BOA: The BOA register was started in 2008 and currently includes more than 100 000 individuals with OA who have registered for an evidence-based self-management programme. These patients sought treatment for knee and/or hip pain in primary healthcare in Sweden and were referred for standardised core treatment (education and supervised exercises) after a confirmed clinical/radiographic OA diagnosis in accordance with the recommendations for OA diagnosis from the Swedish National Board of Health and Welfare.25 These guidelines are in line with internationally accepted diagnostic criteria, and according to the guidelines, radiographic examination should only be used in uncertain cases, if the patient is not responding to treatment or when a surgical intervention is planned.26 27 BOA offers all the patients two education sessions focusing on the pathophysiology of OA and the benefit of exercise which are mandatory for participating in the second (exercise) session of the programme. A third, optional, session held by a trained OA communicator (a patient with OA who previously participated in BOA) is offered to provide a patient’s perspective on OA self-management and to teach about the lived experience with this condition, as well as his or her personal experience of non-surgical interventions. After the education, participants can take part in the exercise phase of BOA which consists of a face-to-face session with a physiotherapist. In this session, the patients receive a personalised intervention programme and the necessary instructions to perform it independently at home. Thereafter, participants are given the possibility to perform their exercise programme on their own or to participate in up to 12 supervised group exercise session with a physiotherapist provided two times per week for 6 weeks. Thus, the register contains two separate cohorts that performed, in addition to the education sessions, either home exercise or supervised exercise. The register has a data completeness of almost 90% and the BOA participants have answered validated and patient-relevant sociodemographic and outcome questionnaires at baseline, after the interventions (2–5 months) and at 1 year (12–15 months) (table 2).

Table 2

Description of the single variables collected from the BOA register

SHAR: Started in 1979, SHAR registers primary hip replacement operations and re-operations in Sweden, including individual patient data, surgical technique and type of implant used. Since 2002 patient-reported measures such as joint pain, Health Related Quality of Life (HRQoL) and satisfaction with treatment have also been collected before surgery and 1, 6 and 10 years postoperatively. The register encompasses 318 000 primary THRs due to OA and 61 500 re-operations after THRs where OA was the main reason for the primary surgery (at the end of 2018). The register has overall data completeness of 98.5% (2016) including all indications for THRs (table 3).

Table 3

Description of single variables collected from the SHAR

SKAR: The SKAR is a Swedish National Quality Register founded in 1975. The register collects individual patient data, surgical technique and type of implant used for patients who undergo knee replacement.
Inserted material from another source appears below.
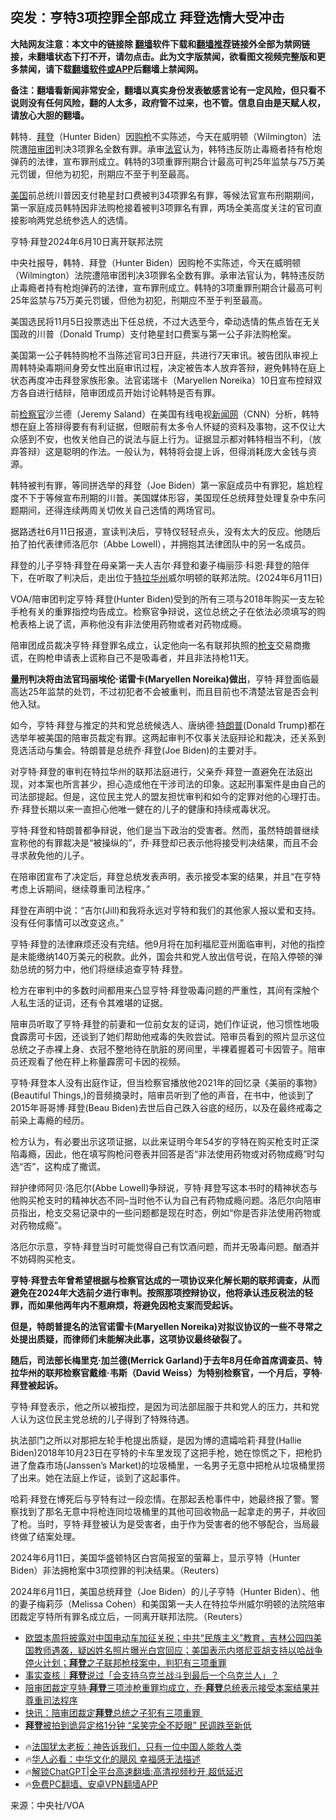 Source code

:  <!-- 面包屑导航 --> <h2>突发：亨特3项控罪全部成立 拜登选情大受冲击</h2> <p class="notice"><b>大陆网友注意：本文中的链接除 <a href="https://github.com/bannedbook/fanqiang" >翻墙</a>软件下载和<a href="https://github.com/killgcd/justmysocks/blob/master/README.md">翻墙推荐</a>链接外全部为禁网链接，未翻墙状态下打不开，请勿点击。此为文字版禁闻，欲看图文视频完整版和更多禁闻，请下载<a href="https://github.com/bannedbook/fanqiang">翻墙软件或APP</a>后翻墙上禁闻网。</p><p>备注：翻墙看新闻非常安全，翻墙以真实身份发表敏感言论有一定风险，但只看不说则没有任何风险，翻的人太多，政府管不过来，也不管。信息自由是天赋人权，请放心大胆的翻墙。</b></p>  <div class="entry"> <p id="summary">韩特．<a href="https://www.bannedbook.org/bnews/tag/%e6%8b%9c%e7%99%bb/" class="st_tag internal_tag" rel="tag" title="标签 拜登 下的日志">拜登</a>（Hunter Biden）因<a href="https://www.bannedbook.org/bnews/tag/%E8%B4%AD%E6%9E%AA/" class="st_tag internal_tag" rel="tag" title="标签 购枪 下的日志">购枪</a>不实陈述，今天在威明顿（Wilmington）法院遭<a href="https://www.bannedbook.org/bnews/tag/%E9%99%AA%E5%AE%A1%E5%9B%A2/" class="st_tag internal_tag" rel="tag" title="标签 陪审团 下的日志">陪审团</a>判决3项罪名全数有罪。承审<a href="https://www.bannedbook.org/bnews/tag/%E6%B3%95%E5%AE%98/" class="st_tag internal_tag" rel="tag" title="标签 法官 下的日志">法官</a>认为，韩特违反防止毒瘾者持有枪炮弹药的法律，宣布罪刑成立。韩特的3项重罪刑期合计最高可判25年监禁与75万美元罚锾，但他为初犯，刑期应不至于判至最高。</p> <p><a href="https://www.bannedbook.org/bnews/tag/%e7%be%8e%e5%9b%bd/" class="st_tag internal_tag" rel="tag" title="标签 美国 下的日志">美国</a>前总统川普因支付艳星封口费被判34项罪名有罪，等候法官宣布刑期期间，第一家庭成员韩特因非法购枪接着被判3项罪名有罪，两场全美高度关注的官司直接影响两党总统参选人的选情。</p> <p>亨特·拜登2024年6月10日离开联邦法院</p> <p>中央社报导，韩特．拜登（Hunter Biden）因购枪不实陈述，今天在威明顿（Wilmington）法院遭陪审团判决3项罪名全数有罪。承审法官认为，韩特违反防止毒瘾者持有枪炮弹药的法律，宣布罪刑成立。韩特的3项重罪刑期合计最高可判25年监禁与75万美元罚锾，但他为初犯，刑期应不至于判至最高。</p> <p>美国选民将11月5日投票选出下任总统，不过大选至今，牵动选情的焦点皆在无关国政的川普（Donald Trump）支付艳星封口费案与第一公子非法购枪案。</p> <p>美国第一公子韩特购枪不当陈述官司3日开庭，共进行7天审讯。被告团队审视上周韩特染毒期间身旁女性出庭审讯过程，决定被告本人放弃答辩，避免韩特在庭上状态再度冲击拜登家族形象。法官诺瑞卡（Maryellen Noreika）10日宣布控辩双方各自进行结辩，陪审团成员开始讨论韩特是否有罪。</p> <p>前<a href="https://www.bannedbook.org/bnews/tag/%e6%a3%80%e5%af%9f%e5%ae%98/" class="st_tag internal_tag" rel="tag" title="标签 检察官 下的日志">检察官</a>沙兰德（Jeremy Saland）在美国有线电视<span class='wp_keywordlink_affiliate'><a href="https://www.bannedbook.org/" title="新闻网" target="_blank">新闻网</a></span>（CNN）分析，韩特想在庭上答辩得要有有利证据，但眼前有太多令人怀疑的资料及事物，这不仅让大众感到不安，也攸关他自己的说法与庭上行为。证据显示都对韩特相当不利，（放弃答辩）这是聪明的作法。一般认为，韩特将会提上诉，但得消耗庞大金钱与资源。</p> <p>韩特被判有罪，等同拼选举的拜登（Joe Biden）第一家庭成员中有罪犯，尴尬程度不下于等候宣布刑期的川普。美国媒体形容，美国现任总统拜登处理复杂中东问题期间，还得连续两周关切攸关自己选情的两场官司。</p>  <p>据路透社6月11日报道，宣读判决后，亨特仅轻轻点头，没有太大的反应。他随后拍了拍代表律师洛厄尔（Abbe Lowell），并拥抱其法律团队中的另一名成员。</p> <p>拜登的儿子亨特·拜登在母亲第一夫人吉尔·拜登和妻子梅丽莎·科恩·拜登的陪伴下，在听取了判决后，走出位于<a href="https://www.bannedbook.org/bnews/tag/%e7%89%b9%e6%8b%89%e5%8d%8e%e5%b7%9e/" class="st_tag internal_tag" rel="tag" title="标签 特拉华州 下的日志">特拉华州</a>威尔明顿的联邦法院。(2024年6月11日)</p> <p>VOA/陪审团判定亨特·拜登(Hunter Biden)受到的所有三项与2018年购买一支左轮手枪有关的重罪指控均告成立。检察官争辩说，这位总统之子在依法必须填写的购枪表格上说了谎，声称他没有非法使用药物或者对药物成瘾。</p> <p>陪审团成员裁决亨特·拜登罪名成立，认定他向一名有联邦执照的<a href="https://www.bannedbook.org/bnews/tag/%E6%9E%AA%E6%94%AF/" class="st_tag internal_tag" rel="tag" title="标签 枪支 下的日志">枪支</a>交易商撒谎，在购枪申请表上谎称自己不是吸毒者，并且非法持枪11天。</p> <p><strong>量刑判决将由法官玛丽埃伦·诺雷卡(Maryellen Noreika)做出</strong>，亨特·拜登面临最高达25年监禁的处罚，不过初犯者不会被重判，而且目前也不清楚法官是否会判他入狱。</p> <p>如今，亨特·拜登与推定的共和党总统候选人、唐纳德·<a href="https://www.bannedbook.org/bnews/tag/%e7%89%b9%e6%9c%97%e6%99%ae/" class="st_tag internal_tag" rel="tag" title="标签 特朗普 下的日志">特朗普</a>(Donald Trump)都在选举年被美国的陪审员裁定有罪。这两起审判不仅事关法庭辩论和裁决，还关系到竞选活动与集会。特朗普是总统乔·拜登(Joe Biden)的主要对手。</p> <p>对亨特·拜登的审判在特拉华州的联邦法庭进行，父亲乔·拜登一直避免在法庭出现，对本案也所言甚少，担心造成他在干涉司法的印象。这起刑事案件是由自己的司法部提起。但是，这位民主党人的盟友担忧审判和如今的定罪对他的心理打击。乔·拜登长期以来一直担心他唯一健在的儿子的健康和持续戒毒状况。</p> <p>亨特·拜登和特朗普都争辩说，他们是当下政治的受害者。然而，虽然特朗普继续宣称他的有罪裁决是“被操纵的”，乔·拜登却已表示他将接受判决结果，而且不会寻求赦免他的儿子。</p>  <p>在陪审团宣布了决定后，拜登总统发表声明，表示接受本案的结果，并且“在亨特考虑上诉期间，继续尊重司法程序。”</p> <p>拜登在声明中说：“吉尔(Jill)和我将永远对亨特和我们的其他家人报以爱和支持。没有任何事情可以改变这点。”</p> <p>亨特·拜登的法律麻烦还没有完结。他9月将在加利福尼亚州面临审判，对他的指控是未能缴纳140万美元的税款。此外，国会共和党人放出信号说，在陷入停顿的弹劾总统的努力中，他们将继续追查亨特·拜登。</p> <p>检方在审判中的多数时间都用来凸显亨特·拜登吸毒问题的严重性，其间有深触个人私生活的证词，还有令其难堪的证据。</p> <p>陪审员听取了亨特·拜登的前妻和一位前女友的证词，她们作证说，他习惯性地吸食霹雳可卡因，还谈到了她们帮助他戒毒的失败尝试。陪审员看到的照片显示这位总统之子赤裸上身、衣冠不整地待在肮脏的房间里，半裸着握着可卡因管子。陪审员还观看了他在秤上称量霹雳可卡因的视频。</p> <p>亨特·拜登本人没有出庭作证，但当检察官播放他2021年的回忆录《美丽的事物》(Beautiful Things,)的音频摘录时，陪审员听到了他的声音，在书中，他谈到了2015年哥哥博·拜登(Beau Biden)去世后自己跌入谷底的经历，以及在最终戒毒之前染上毒瘾的经历。</p> <p>检方认为，有必要出示这项证据，以此来证明今年54岁的亨特在购买枪支时正深陷毒瘾，因此，他在填写购枪问卷表并回答是否“非法使用药物或对药物成瘾”时勾选“否”，这构成了撒谎。</p> <p>辩护律师阿贝·洛厄尔(Abbe Lowell)争辩说，亨特·拜登写这本书时的精神状态与他购买枪支时的精神状态不同&#8211;当时他不认为自己有药物成瘾问题。洛厄尔向陪审员指出，枪支交易记录中的一些问题都是现在时态，例如“你是否非法使用药物或对药物成瘾”。</p>  <p>洛厄尔示意，亨特·拜登当时可能觉得自己有饮酒问题，而并无吸毒问题。酗酒并不妨碍购买枪支。</p> <p><strong>亨特·拜登去年曾希望根据与检察官达成的一项协议来化解长期的联邦调查，从而避免在2024年大选前夕进行审判。按照那项控辩协议，他将承认违反税法的轻罪，而如果他两年内不惹麻烦，将避免因枪支案而受起诉。</strong></p> <p><strong>但是，特朗普提名的法官诺雷卡(Maryellen Noreika)对拟议协议的一些不寻常之处提出质疑，而律师们未能解决此事，这项协议最终破裂了。</strong></p> <p><strong>随后，司法部长梅里克·加兰德(Merrick Garland)于去年8月任命首席调查员、特拉华州的联邦检察官戴维·韦斯（David Weiss）为特别检察官，一个月后，亨特·拜登被起诉。</strong></p> <p>亨特·拜登表示，他之所以被指控，是因为司法部屈服于共和党人的压力，共和党人认为这位民主党总统的儿子得到了特殊待遇。</p> <p>执法部门之所以对那把左轮手枪提出质疑，是因为博的遗孀哈莉·拜登(Hallie Biden)2018年10月23日在亨特的卡车里发现了这把手枪，她在惊慌之下，把枪扔进了詹森市场(Janssen&#8217;s Market)的垃圾桶里，一名男子无意中把枪从垃圾桶里捞了出来。她在法庭上作证，谈到了这起事件。</p> <p>哈莉·拜登在博死后与亨特有过一段恋情。在那起丢枪事件中，她最终报了警。警察找到了那名无意中将枪连同垃圾桶里的其他可回收物品一起拿走的男子，并收回了枪。当时，亨特·拜登被认为是受害者，由于作为受害者的他不够配合，当局最终做了结案处理。</p> <p>2024年6月11日，美国华盛顿特区白宫简报室的萤幕上，显示亨特（Hunter Biden）非法拥枪案中3项控罪的判决结果。（Reuters）</p>  <p>2024年6月11日，美国总统拜登（Joe Biden）的儿子亨特（Hunter Biden）、他的妻子梅莉莎（Melissa Cohen）和美国第一夫人在特拉华州威尔明顿的法院陪审团裁定亨特所有罪名成立后，一同离开联邦法院。（Reuters）</p> <!--<div id="taboola-mid-1"></div>--><ul class='op-related-articles' title='相关阅读'> <li><a href='https://www.bannedbook.org/bnews/sohnews/20240612/2048810.html' target='_blank'>欧盟本周将披露对中国电动车加征关税；中共“民族主义”教育，吉林公园四美国教师遇袭，疑凶姓名照片曝光白宫回应；美国表示内塔尼亚胡支持以哈战争停火计划；<b>拜登</b>之子联邦枪枝案中，判犯有三项重罪</a></li> <li><a href='https://www.bannedbook.org/bnews/headline/20240612/2048805.html' target='_blank'>事实查核｜<b>拜登</b>说过「会支持乌克兰战斗到最后一个乌克兰人」？</a></li> <li><a href='https://www.bannedbook.org/bnews/worldnews/20240612/2048794.html' target='_blank'>陪审团裁定亨特·<b>拜登</b>三项涉枪重罪均成立，乔·<b>拜登</b>总统表示接受本案结果并尊重司法程序</a></li> <li><a href='https://www.bannedbook.org/bnews/worldnews/20240612/2048737.html' target='_blank'>快讯：陪审团裁定<b>拜登</b>总统之子犯有三项重罪 </a></li> <li><a href='https://www.bannedbook.org/bnews/cnnews/20240612/2048717.html' target='_blank'><b>拜登</b>被拍到诡异定格1分钟 “呆笑完全不眨眼” 民调跌至新低</a></li> </ul> <ul class="texttj"> <li>🔥<a href="https://www.bannedbook.org/bnews/ssgc/20230219/1850782.html" target="_blank">法国犹太老板：神告诉我们，只有一位中国人能救人类</a></li> <li>🔥<a href="https://www.bannedbook.org/bnews/comments/20220220/1694796.html" target="_blank">华人必看：中华文化的飓风 幸福感无法描述</a></li> <li>🔥<a href="https://github.com/bannedbook/fanqiang/wiki/V2ray%E6%9C%BA%E5%9C%BA" target="_blank">解锁ChatGPT|全平台高速翻墙:高清视频秒开,超低延迟</a></li> <li>🔥<a href="https://github.com/bannedbook/fanqiang/wiki/%E7%A6%81%E9%97%BB%E7%BD%91%E5%AE%89%E5%8D%93%E7%BF%BB%E5%A2%99%E6%96%B0%E9%97%BBAPP" target="_blank">免费PC翻墙、安卓VPN翻墙APP</a></li> </ul><p class="src-info">来源：中央社/VOA </p><a name='sharetosocial'></a> <div style="margin-bottom:5px;padding-bottom:5px;clear:both"> <div id="archive-pix-1" class="banner-ads"> <!-- AuctionX Display platform tag START --> <div id="27602x728x90x621x_ADSLOT1" clicktrack="%%CLICK_URL_ESC%%"></div>  <!-- AuctionX Display platform tag END --> </div> <div id="archive-pix-2" class="banner-ads"> <!-- AuctionX Display platform tag START --> <div id="27556x300x250x621x_ADSLOT1" clicktrack="%%CLICK_URL_ESC%%" style="margin:0 auto;text-align:center"></div>  <!-- AuctionX Display platform tag END --> </div> </div>  <div id="archive-pix-1" class="banner-ads"> <!-- AuctionX Display platform tag START --> <div id="27603x728x90x621x_ADSLOT1" clicktrack="%%CLICK_URL_ESC%%"></div>  <!-- AuctionX Display platform tag END --> </div> </div><!--END ENTRY-->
The SKAR also collects information on re-operations/revision surgery. SKAR has completeness of 98.1% (2016) and has registered almost 270 000 primary knee replacements due to OA and more than 21 400 revisions at the end of 2018 (table 4).

Table 4

Description of single variables collected from the SKAR

NDR: NDR has been a Swedish National Quality Register since 1996 and collects data on clinical characteristics, risk factors, laboratory analyses, complications of diabetes and medications for patients 18 years of age or older with a diagnosis of diabetes (table 5). The completeness is 96.5% (2017) and the register has 750 004 (2017) unique individuals in their database. More than 95% of all individuals with type I diabetes mellitus (T1DM) and 90% of individuals with type II diabetes mellitus (T2DM) in Sweden are included in the NDR.

Table 5

Description of single variables collected from the NDR

Data linkage

PIN: In Sweden, all legal residents are registered with a unique PIN that provides information on the date of birth and sex. Swedish law requires all documentation regarding healthcare contacts to be registered using the patient’s PIN.28 The PIN is also used for registration of data for statistics such as national population-based registers and healthcare quality registers.29 30 The system allows for linkage of data at an individual level between the different registers in Sweden with the possibility of creating merged research databases for epidemiological research on large populations, after the relevant ethical approval has been obtained. Data linkage for the current study will include all the data available in BOA, SHPR, SKAR and NDR and it will start from the first time point available in the registers. The data linkage process has been initiated and it is described in figure 1. Data linkage is expected to be completed by 2020. Estimated start and end dates for the project are 1 September 2020 and 1 September 2030, respectively.

Figure 1

The data linkage process. Data from the four national quality registers, BOA register, SHAR, SKAR and NDR, are safely transferred to statistics Sweden. Statistics Sweden will anonymise the data by replacing pin with serial numbers. Data will be extracted from LISA (longitudinal integration database for health insurance and labour market studies) and transferred to the entity principally responsible for the SOAD cohort research. The PIN and serial numbers will also be shared with national board of health and welfare which will return data from NPR, SPDR, CODR and SCR to the entity principally responsible for the research. The linkage key will be saved at statistics Sweden for 3 years to allow the possibility of adding more year cohorts or new variables to the research database if new research questions arise (with new ethical approval). BOA, Better management of Patients with osteoarthritis; CODR, Cause of Death Register; NDR, National Diabetes Register; NPR, National Patient Register; PIN, personalidentity number; SCR, Swedish Cancer Register; SHAR, Swedish Hip Arthroplasty Register; SKAR, Swedish Knee Arthroplasty Register; SOAD, Swedish Osteoarthritis and Diabetes; SPDR, Swedish Prescribed Drug Register.

Analysis plan

Data harmonisation will be performed, and the more reliable data source will be used to guarantee information quality and reliability across exposed and unexposed subjects. To establish the reliability of the source, we will consider how the measurement (eg, self-reported vs measured) and data quality (eg, percentage of missing) were performed. If the same variable (eg, BMI) will be present in the source deemed as most reliable at more than one time point, we will use the measurement closest to the time point of interest.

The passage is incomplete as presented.